# Requirement
Please output each line of the data exactly as it appears.

# Exercise input
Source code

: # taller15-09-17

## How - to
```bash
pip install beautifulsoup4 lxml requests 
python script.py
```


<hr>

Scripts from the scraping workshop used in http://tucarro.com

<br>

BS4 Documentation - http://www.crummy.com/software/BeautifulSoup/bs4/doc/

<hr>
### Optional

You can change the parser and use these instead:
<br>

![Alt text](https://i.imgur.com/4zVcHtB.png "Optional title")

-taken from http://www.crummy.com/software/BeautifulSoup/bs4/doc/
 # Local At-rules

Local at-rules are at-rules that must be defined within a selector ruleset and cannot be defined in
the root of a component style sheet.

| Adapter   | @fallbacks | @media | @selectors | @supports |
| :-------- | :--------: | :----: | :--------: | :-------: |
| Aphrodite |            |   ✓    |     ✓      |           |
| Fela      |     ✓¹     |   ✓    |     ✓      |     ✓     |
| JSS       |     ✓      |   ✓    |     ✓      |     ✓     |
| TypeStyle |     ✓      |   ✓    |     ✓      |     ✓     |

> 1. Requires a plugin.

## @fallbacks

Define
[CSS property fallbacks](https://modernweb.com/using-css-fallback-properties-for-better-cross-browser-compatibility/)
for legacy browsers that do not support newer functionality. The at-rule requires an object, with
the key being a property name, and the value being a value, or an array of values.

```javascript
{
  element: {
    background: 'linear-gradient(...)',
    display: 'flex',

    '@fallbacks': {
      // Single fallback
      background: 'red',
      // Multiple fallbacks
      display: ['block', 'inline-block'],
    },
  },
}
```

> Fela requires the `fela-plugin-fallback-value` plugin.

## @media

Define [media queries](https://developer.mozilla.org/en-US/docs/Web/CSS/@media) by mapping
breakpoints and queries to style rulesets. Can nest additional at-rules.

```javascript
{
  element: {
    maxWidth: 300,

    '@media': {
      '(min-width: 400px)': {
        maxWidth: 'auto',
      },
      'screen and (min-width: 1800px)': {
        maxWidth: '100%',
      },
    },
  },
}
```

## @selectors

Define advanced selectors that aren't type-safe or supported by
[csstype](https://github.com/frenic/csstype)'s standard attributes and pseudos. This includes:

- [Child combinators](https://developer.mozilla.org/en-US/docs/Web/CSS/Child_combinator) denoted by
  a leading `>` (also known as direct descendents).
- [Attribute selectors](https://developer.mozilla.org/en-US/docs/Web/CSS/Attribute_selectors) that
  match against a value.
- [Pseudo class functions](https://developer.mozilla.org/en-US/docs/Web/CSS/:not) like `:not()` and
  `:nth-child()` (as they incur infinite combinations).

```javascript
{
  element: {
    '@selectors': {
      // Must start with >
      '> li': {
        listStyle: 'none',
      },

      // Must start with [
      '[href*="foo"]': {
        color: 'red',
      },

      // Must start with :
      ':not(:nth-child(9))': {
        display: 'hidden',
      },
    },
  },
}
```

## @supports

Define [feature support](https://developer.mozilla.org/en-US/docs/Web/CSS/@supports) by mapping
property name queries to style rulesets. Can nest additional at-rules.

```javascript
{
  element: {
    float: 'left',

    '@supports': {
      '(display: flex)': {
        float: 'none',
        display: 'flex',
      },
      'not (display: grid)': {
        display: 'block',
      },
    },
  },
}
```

# Output below
Source code

: # taller15-09-17

## How - to
```bash
pip install beautifulsoup4 lxml requests 
python script.py
```


<hr>

Scripts from the scraping workshop used in http://tucarro.com

<br>

BS4 Documentation - http://www.crummy.com/software/BeautifulSoup/bs4/doc/

<hr>
### Optional

You can change the parser and use these instead:
<br>

![Alt text](https://i.imgur.com/4zVcHtB.png "Optional title")

-taken from http://www.crummy.com/software/BeautifulSoup/bs4/doc/
 # Local At-rules

Local at-rules are at-rules that must be defined within a selector ruleset and cannot be defined in
the root of a component style sheet.

| Adapter   | @fallbacks | @media | @selectors | @supports |
| :-------- | :--------: | :----: | :--------: | :-------: |
| Aphrodite |            |   ✓    |     ✓      |           |
| Fela      |     ✓¹     |   ✓    |     ✓      |     ✓     |
| JSS       |     ✓      |   ✓    |     ✓      |     ✓     |
| TypeStyle |     ✓      |   ✓    |     ✓      |     ✓     |

> 1. Requires a plugin.

## @fallbacks

Define
[CSS property fallbacks](https://modernweb.com/using-css-fallback-properties-for-better-cross-browser-compatibility/)
for legacy browsers that do not support newer functionality. The at-rule requires an object, with
the key being a property name, and the value being a value, or an array of values.

```javascript
{
  element: {
    background: 'linear-gradient(...)',
    display: 'flex',

    '@fallbacks': {
      // Single fallback
      background: 'red',
      // Multiple fallbacks
      display: ['block', 'inline-block'],
    },
  },
}
```

> Fela requires the `fela-plugin-fallback-value` plugin.

## @media

Define [media queries](https://developer.mozilla.org/en-US/docs/Web/CSS/@media) by mapping
breakpoints and queries to style rulesets. Can nest additional at-rules.

```javascript
{
  element: {
    maxWidth: 300,

    '@media': {
      '(min-width: 400px)': {
        maxWidth: 'auto',
      },
      'screen and (min-width: 1800px)': {
        maxWidth: '100%',
      },
    },
  },
}
```

## @selectors

Define advanced selectors that aren't type-safe or supported by
[csstype](https://github.com/frenic/csstype)'s standard attributes and pseudos. This includes:

- [Child combinators](https://developer.mozilla.org/en-US/docs/Web/CSS/Child_combinator) denoted by
  a leading `>` (also known as direct descendents).
- [Attribute selectors](https://developer.mozilla.org/en-US/docs/Web/CSS/Attribute_selectors) that
  match against a value.
- [Pseudo class functions](https://developer.mozilla.org/en-US/docs/Web/CSS/:not) like `:not()` and
  `:nth-child()` (as they incur infinite combinations).

```javascript
{
  element: {
    '@selectors': {
      // Must start with >
      '> li': {
        listStyle: 'none',
      },

      // Must start with [
      '[href*="foo"]': {
        color: 'red',
      },

      // Must start with :
      ':not(:nth-child(9))': {
        display: 'hidden',
      },
    },
  },
}
```

## @supports

Define [feature support](https://developer.mozilla.org/en-US/docs/Web/CSS/@supports) by mapping
property name queries to style rulesets. Can nest additional at-rules.

```javascript
{
  element: {
    float: 'left',

    '@supports': {
      '(display: flex)': {
        float: 'none',
        display: 'flex',
      },
      'not (display: grid)': {
        display: 'block',
      },
    },
  },
}
```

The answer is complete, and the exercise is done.